Population (January 2023)
- • Total: 85,423
- • Density: 1,189.7/km^{2} (3,081.3/sq mi)

Gender
- • Male: 44,101
- • Female: 42,717
- Website: www.lukang.gov.tw/English/

= Lukang =

Lukang, formerly romanized as Lugang and also known by other names, is an urban township in northwestern Changhua County, Taiwan. The township is on the west coast of Taiwan, facing the Taiwan Strait. Lukang was an important sea port in the 18th century and 19th century. It was the most populous city in central Taiwan until the early 20th century. In March 2012, it was named one of the Top 10 Small Tourist Towns by the Tourism Bureau of Taiwan.

==Name==
The township's name, which means "Deer Port", came from its deerskin trade during the Dutch period. Its old Taiwanese name was Lok-a-kang (鹿仔港 (Lo̍k-á-káng)) and its shortened version is seen in English texts and maps as variants such as Lok-kang, Lokang and Lo-kiang.
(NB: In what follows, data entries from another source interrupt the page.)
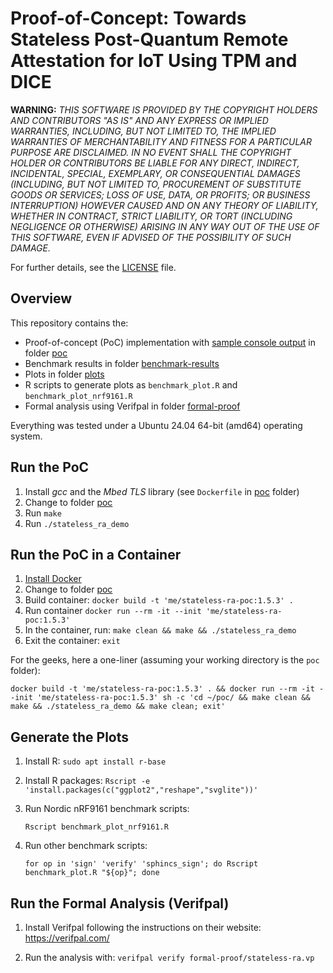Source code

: # Proof-of-Concept: Towards Stateless Post-Quantum Remote Attestation for IoT Using TPM and DICE

**WARNING:** *THIS SOFTWARE IS PROVIDED BY THE COPYRIGHT HOLDERS AND CONTRIBUTORS "AS IS" AND ANY EXPRESS OR IMPLIED WARRANTIES, INCLUDING, BUT NOT LIMITED TO, THE IMPLIED WARRANTIES OF MERCHANTABILITY AND FITNESS FOR A PARTICULAR PURPOSE ARE DISCLAIMED. IN NO EVENT SHALL THE COPYRIGHT HOLDER OR CONTRIBUTORS BE LIABLE FOR ANY DIRECT, INDIRECT, INCIDENTAL, SPECIAL, EXEMPLARY, OR CONSEQUENTIAL DAMAGES (INCLUDING, BUT NOT LIMITED TO, PROCUREMENT OF SUBSTITUTE GOODS OR SERVICES; LOSS OF USE, DATA, OR PROFITS; OR BUSINESS INTERRUPTION) HOWEVER CAUSED AND ON ANY THEORY OF LIABILITY, WHETHER IN CONTRACT, STRICT LIABILITY, OR TORT (INCLUDING NEGLIGENCE OR OTHERWISE) ARISING IN ANY WAY OUT OF THE USE OF THIS SOFTWARE, EVEN IF ADVISED OF THE POSSIBILITY OF SUCH DAMAGE.*

For further details, see the [LICENSE](LICENSE) file.

## Overview

This repository contains the:
* Proof-of-concept (PoC) implementation with [sample console output](sample-output.txt) in folder [poc](./poc/)
* Benchmark results in folder [benchmark-results](./benchmark-results/)
* Plots in folder [plots](./plots/)
* R scripts to generate plots as `benchmark_plot.R` and `benchmark_plot_nrf9161.R`
* Formal analysis using Verifpal in folder [formal-proof](./formal-proof/)

Everything was tested under a Ubuntu 24.04 64-bit (amd64) operating system.

## Run the PoC

1. Install *gcc* and the *Mbed TLS* library (see `Dockerfile` in [poc](./poc/) folder)
2. Change to folder [poc](./poc/)
3. Run `make`
4. Run `./stateless_ra_demo`

## Run the PoC in a Container

1. [Install Docker](https://docs.docker.com/engine/install/)
2. Change to folder [poc](./poc/)
3. Build container: `docker build -t 'me/stateless-ra-poc:1.5.3' .`
4. Run container `docker run --rm -it --init 'me/stateless-ra-poc:1.5.3'`
5. In the container, run: `make clean && make && ./stateless_ra_demo`
6. Exit the container: `exit`

For the geeks, here a one-liner (assuming your working directory is the `poc` folder):

```
docker build -t 'me/stateless-ra-poc:1.5.3' . && docker run --rm -it --init 'me/stateless-ra-poc:1.5.3' sh -c 'cd ~/poc/ && make clean && make && ./stateless_ra_demo && make clean; exit'
```

## Generate the Plots

1. Install R: `sudo apt install r-base`

2. Install R packages: `Rscript -e 'install.packages(c("ggplot2","reshape","svglite"))'`

3. Run Nordic nRF9161 benchmark scripts:

   ```
   Rscript benchmark_plot_nrf9161.R
   ```

4. Run other benchmark scripts:

   ```
   for op in 'sign' 'verify' 'sphincs_sign'; do Rscript benchmark_plot.R "${op}"; done
   ```

## Run the Formal Analysis (Verifpal)

1. Install Verifpal following the instructions on their website: <https://verifpal.com/>

2. Run the analysis with: `verifpal verify formal-proof/stateless-ra.vp`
In 2011, the Ministry of Interior decided to keep the historical Wade-Giles spelling "Lukang" and abandon the change to the Pinyin spelling "Lugang" consistent with the switch to Tongyong Pinyin in 2002 and later Hanyu Pinyin 2009.

==History==

An important trading port during Lukang's heyday from 1785 to 1845, Lukang's population reached 20,000. Lukang was Taiwan's second largest city after Tainan and was larger than Bangka (now a district of Taipei), then the island's third-largest city. The rice industry brought great wealth to the city. During the late 1800s the most prominent families in Lukang were the Huang and Koo clans.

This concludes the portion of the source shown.